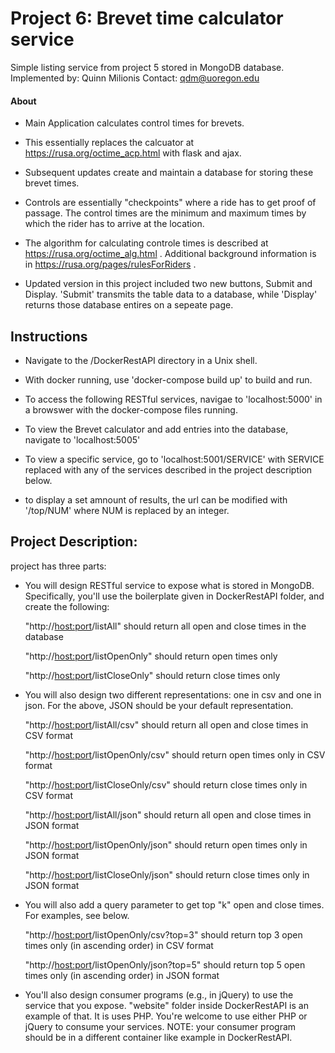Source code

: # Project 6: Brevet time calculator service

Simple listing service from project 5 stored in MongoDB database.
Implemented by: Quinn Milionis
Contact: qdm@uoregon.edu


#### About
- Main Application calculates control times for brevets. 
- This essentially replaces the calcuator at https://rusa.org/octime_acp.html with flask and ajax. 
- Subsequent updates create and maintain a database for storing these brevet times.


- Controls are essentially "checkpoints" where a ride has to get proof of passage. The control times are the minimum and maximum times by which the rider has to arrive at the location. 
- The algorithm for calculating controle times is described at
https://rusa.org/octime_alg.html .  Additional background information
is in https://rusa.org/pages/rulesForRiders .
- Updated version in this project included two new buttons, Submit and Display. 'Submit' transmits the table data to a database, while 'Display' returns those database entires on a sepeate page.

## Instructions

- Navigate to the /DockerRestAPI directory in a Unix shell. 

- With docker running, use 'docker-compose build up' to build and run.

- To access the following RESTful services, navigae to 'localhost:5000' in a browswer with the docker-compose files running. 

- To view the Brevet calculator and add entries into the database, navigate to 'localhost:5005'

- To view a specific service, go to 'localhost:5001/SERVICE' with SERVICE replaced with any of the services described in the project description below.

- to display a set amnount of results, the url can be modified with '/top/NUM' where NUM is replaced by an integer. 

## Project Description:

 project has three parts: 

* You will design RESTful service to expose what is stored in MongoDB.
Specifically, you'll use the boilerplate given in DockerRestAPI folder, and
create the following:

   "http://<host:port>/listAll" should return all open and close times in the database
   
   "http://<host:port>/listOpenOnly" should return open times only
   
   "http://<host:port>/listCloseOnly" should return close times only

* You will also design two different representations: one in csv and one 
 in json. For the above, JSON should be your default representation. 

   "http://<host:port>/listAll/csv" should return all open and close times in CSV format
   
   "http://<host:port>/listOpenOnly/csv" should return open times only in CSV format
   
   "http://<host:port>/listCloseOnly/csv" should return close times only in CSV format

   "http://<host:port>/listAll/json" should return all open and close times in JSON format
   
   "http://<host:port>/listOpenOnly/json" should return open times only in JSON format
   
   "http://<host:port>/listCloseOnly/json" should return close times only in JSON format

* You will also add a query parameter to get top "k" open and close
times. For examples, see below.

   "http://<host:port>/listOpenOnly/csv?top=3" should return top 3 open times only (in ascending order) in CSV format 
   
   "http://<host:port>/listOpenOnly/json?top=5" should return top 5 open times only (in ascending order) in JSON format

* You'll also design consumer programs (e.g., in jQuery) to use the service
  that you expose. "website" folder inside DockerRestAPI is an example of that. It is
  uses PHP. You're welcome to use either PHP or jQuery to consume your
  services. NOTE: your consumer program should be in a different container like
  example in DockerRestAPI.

▶ **WORK INSTRUCTION**
Print exactly the lines above from the one with "- Controls are" to the one with "csv and one", including both.

▶ **RESPONSE**
- Controls are essentially "checkpoints" where a ride has to get proof of passage. The control times are the minimum and maximum times by which the rider has to arrive at the location. 
- The algorithm for calculating controle times is described at
https://rusa.org/octime_alg.html .  Additional background information
is in https://rusa.org/pages/rulesForRiders .
- Updated version in this project included two new buttons, Submit and Display. 'Submit' transmits the table data to a database, while 'Display' returns those database entires on a sepeate page.

## Instructions

- Navigate to the /DockerRestAPI directory in a Unix shell. 

- With docker running, use 'docker-compose build up' to build and run.

- To access the following RESTful services, navigae to 'localhost:5000' in a browswer with the docker-compose files running. 

- To view the Brevet calculator and add entries into the database, navigate to 'localhost:5005'

- To view a specific service, go to 'localhost:5001/SERVICE' with SERVICE replaced with any of the services described in the project description below.

- to display a set amnount of results, the url can be modified with '/top/NUM' where NUM is replaced by an integer. 

## Project Description:

 project has three parts: 

* You will design RESTful service to expose what is stored in MongoDB.
Specifically, you'll use the boilerplate given in DockerRestAPI folder, and
create the following:

   "http://<host:port>/listAll" should return all open and close times in the database
   
   "http://<host:port>/listOpenOnly" should return open times only
   
   "http://<host:port>/listCloseOnly" should return close times only

* You will also design two different representations: one in csv and one 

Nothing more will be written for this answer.